吉田 恵輔監督 ハピネット
原作者の古谷実先生作品ですから、何かとギャグなんですけれど、かなり面白かったです。映画ですとコーエン兄弟監督作品が、クライムサスペンスコメディ、という作風を、映画界に持ち込んだ、と私の世代だと思ってますが、漫画でやってるのが、古谷実先生だと思います。ある種のブラックコメディ。
それを、名作「さんかく」の吉田恵輔監督が映画化しかも99分とかなりコンパクトにまとめています。吉田啓輔監督をすべて見ているわけではありませんが、「さんかく」は邦画史に残ってもオカシクナイ名作だと思ってます。ちょっと言い過ぎかな?でも、観てない人が多いけれど名作だと思います。凄く、男性性というものを、例えばハリウッドというアメリカナイズされた映画世界で男性性と言えばスコセッシ監督「タクシー・ドライバー」だと思いますが、日本の映画世界で言えば私は「さんかく」だと思うんです。
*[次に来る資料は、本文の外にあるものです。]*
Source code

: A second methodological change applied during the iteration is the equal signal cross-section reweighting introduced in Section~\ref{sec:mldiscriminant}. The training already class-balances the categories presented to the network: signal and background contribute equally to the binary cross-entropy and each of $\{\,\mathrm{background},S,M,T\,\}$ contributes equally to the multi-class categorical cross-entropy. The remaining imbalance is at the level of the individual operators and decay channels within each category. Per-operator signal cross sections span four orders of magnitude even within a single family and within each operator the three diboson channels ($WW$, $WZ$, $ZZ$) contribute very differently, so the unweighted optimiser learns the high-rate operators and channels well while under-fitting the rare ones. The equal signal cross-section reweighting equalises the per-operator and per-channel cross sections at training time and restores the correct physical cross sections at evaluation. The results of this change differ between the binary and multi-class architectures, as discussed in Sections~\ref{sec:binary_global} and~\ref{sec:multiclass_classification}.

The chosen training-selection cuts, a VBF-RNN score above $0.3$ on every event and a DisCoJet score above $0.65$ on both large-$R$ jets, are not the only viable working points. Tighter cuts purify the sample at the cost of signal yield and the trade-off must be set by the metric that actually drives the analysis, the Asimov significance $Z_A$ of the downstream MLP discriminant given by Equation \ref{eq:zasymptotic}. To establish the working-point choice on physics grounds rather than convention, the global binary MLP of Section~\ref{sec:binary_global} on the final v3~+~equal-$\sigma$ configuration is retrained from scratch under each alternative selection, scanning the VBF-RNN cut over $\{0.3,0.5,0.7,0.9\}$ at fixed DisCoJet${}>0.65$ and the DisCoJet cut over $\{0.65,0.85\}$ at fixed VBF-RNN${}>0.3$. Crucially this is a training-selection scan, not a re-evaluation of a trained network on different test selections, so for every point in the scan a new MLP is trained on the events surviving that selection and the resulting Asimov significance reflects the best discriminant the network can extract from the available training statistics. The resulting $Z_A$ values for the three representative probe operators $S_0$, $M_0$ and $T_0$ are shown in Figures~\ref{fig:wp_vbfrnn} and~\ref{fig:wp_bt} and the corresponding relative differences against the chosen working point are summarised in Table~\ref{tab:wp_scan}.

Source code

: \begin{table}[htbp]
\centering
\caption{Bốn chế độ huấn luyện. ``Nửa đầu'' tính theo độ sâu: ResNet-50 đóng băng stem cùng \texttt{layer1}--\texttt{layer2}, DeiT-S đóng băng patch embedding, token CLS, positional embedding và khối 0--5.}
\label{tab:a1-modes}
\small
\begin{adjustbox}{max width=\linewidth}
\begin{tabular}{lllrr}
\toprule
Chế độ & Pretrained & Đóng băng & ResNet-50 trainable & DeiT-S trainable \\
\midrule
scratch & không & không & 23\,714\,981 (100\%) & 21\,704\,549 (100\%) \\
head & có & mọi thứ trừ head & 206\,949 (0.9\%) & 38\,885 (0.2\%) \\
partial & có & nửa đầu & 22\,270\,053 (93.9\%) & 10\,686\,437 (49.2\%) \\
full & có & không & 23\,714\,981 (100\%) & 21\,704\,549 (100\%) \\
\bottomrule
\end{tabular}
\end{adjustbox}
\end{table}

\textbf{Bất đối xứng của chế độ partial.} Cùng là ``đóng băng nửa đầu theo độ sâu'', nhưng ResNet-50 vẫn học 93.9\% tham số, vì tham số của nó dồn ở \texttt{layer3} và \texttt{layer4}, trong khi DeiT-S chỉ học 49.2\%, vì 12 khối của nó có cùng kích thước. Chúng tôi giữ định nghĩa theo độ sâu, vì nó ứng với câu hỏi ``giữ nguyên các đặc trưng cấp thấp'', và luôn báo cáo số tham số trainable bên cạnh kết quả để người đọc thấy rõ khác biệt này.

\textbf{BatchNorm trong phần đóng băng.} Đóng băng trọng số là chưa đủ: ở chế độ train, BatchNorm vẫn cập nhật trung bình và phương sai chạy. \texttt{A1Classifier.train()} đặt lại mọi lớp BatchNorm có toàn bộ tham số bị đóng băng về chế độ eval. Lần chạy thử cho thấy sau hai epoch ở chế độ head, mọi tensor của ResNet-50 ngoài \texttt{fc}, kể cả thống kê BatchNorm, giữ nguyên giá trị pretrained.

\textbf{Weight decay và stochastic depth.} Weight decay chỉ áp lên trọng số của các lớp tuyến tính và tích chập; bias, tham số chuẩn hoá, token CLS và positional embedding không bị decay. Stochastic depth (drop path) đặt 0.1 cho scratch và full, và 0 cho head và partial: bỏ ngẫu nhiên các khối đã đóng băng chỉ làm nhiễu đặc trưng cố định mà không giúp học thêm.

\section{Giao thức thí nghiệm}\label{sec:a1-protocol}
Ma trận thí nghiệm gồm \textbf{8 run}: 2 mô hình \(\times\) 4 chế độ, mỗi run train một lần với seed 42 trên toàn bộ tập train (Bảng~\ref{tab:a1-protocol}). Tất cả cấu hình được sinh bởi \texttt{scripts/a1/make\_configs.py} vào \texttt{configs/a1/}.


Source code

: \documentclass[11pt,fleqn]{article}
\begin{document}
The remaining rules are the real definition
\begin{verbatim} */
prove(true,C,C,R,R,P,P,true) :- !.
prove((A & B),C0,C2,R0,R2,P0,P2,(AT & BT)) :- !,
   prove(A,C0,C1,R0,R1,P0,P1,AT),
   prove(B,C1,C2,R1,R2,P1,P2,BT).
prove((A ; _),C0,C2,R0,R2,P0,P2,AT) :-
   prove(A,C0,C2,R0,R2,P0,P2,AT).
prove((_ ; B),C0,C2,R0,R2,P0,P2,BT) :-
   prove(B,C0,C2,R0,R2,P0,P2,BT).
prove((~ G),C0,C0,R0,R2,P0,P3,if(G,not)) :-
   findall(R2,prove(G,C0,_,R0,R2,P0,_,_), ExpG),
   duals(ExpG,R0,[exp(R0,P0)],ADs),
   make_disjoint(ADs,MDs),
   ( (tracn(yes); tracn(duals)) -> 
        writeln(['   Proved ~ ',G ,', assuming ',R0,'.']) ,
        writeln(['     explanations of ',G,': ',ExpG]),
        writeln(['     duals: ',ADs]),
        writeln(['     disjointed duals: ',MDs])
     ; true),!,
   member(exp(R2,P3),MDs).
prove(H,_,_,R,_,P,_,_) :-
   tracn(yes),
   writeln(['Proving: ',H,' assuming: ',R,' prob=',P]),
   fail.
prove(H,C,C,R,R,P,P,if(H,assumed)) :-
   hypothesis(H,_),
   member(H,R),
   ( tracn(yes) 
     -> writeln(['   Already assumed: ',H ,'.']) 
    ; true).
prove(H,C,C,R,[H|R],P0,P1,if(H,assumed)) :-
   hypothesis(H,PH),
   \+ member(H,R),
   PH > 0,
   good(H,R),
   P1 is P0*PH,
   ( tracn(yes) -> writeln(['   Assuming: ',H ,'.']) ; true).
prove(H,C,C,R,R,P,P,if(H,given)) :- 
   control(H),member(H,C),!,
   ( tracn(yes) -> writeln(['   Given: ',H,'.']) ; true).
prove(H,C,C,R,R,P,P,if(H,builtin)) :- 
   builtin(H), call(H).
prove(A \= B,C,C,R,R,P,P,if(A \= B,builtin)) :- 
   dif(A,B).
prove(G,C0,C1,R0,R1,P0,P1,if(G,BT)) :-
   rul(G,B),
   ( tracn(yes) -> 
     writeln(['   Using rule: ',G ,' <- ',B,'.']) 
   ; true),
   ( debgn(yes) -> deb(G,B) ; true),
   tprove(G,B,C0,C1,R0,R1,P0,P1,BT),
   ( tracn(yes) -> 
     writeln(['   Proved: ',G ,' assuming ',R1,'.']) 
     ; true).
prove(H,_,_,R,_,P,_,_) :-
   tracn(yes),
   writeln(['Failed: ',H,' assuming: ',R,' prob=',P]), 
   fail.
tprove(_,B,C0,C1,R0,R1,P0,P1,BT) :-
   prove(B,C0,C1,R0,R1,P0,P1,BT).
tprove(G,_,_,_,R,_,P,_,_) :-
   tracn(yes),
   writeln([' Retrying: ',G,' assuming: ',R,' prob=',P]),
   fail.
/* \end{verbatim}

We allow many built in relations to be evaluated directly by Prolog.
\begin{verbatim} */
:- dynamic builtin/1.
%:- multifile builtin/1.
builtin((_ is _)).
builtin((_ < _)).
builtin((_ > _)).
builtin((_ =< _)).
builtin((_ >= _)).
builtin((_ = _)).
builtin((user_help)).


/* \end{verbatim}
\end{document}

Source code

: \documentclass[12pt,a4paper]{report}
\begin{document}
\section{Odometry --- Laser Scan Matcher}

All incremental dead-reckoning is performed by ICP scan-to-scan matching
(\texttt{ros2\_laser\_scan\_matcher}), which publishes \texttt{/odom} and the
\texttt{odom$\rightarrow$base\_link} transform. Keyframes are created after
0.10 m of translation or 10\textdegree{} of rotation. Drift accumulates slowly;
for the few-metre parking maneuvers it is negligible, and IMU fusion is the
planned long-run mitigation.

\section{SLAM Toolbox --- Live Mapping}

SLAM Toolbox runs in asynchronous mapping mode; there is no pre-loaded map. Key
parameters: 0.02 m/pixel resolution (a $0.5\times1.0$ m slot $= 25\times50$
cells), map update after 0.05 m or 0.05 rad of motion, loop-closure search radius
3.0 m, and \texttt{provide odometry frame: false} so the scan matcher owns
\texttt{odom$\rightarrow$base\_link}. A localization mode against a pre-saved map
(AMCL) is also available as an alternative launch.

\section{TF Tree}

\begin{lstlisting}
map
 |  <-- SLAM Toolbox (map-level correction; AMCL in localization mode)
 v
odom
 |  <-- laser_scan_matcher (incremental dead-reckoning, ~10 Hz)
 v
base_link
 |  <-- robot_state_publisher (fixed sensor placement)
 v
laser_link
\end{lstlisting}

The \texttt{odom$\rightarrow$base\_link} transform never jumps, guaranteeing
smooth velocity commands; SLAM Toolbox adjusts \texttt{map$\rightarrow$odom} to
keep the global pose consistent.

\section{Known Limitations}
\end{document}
それくらい普遍性があると思ってます。多分「タクシー・ドライバー」と「さんかく」を比較している人はいないと思いますけれど、私には男性性という単語で繋がってる映画。
タクシー・ドライバー の予告
さんかく 予告
アメリカと日本の違い・・・
W主演で、巻き込まれる方のダメ加減が絶妙で良いですね、この俳優さんは全然知らなかったですが、面白いです。すっごく普通の人に見えます。まばたきの演技がサイコーに良かった。しかし吉田恵輔監督が凄いと思うのは、もう1人の主役を軸にしているところです。
また、コメディ部分は全てムロツヨシさんが持っていきますが、納得の演技でこちらも良かったです。こういう人は多分これからもたくさんの映画で見かける事になるんだろうな。安定感がありますし、凄く良かったし笑えます。
が、その上をいくのが、森田くんです。
この人も全然知らなかった人ですが、とにかく虚無感のある眼の演技が凄い。何をしてもどうにもならない上に全てを諦めた人にしか宿らない瞳をしていて、マジでヤバい人にしか見えません。
皆さん高校生から大人まで演じ分けられていますが、森田くんは別格に演じ分けられてて素晴らしかったです。
それと、タイトルが出る瞬間が素晴らしく良かった。
普通の人は絶対に経験した事がない瞬間と、普通の人が皆経験しているが人に見せた事がない瞬間を、カットバックしながらクライマックスに進む演出は凶悪です。
邦画にアレルギーが無い全ての人に、オススメします。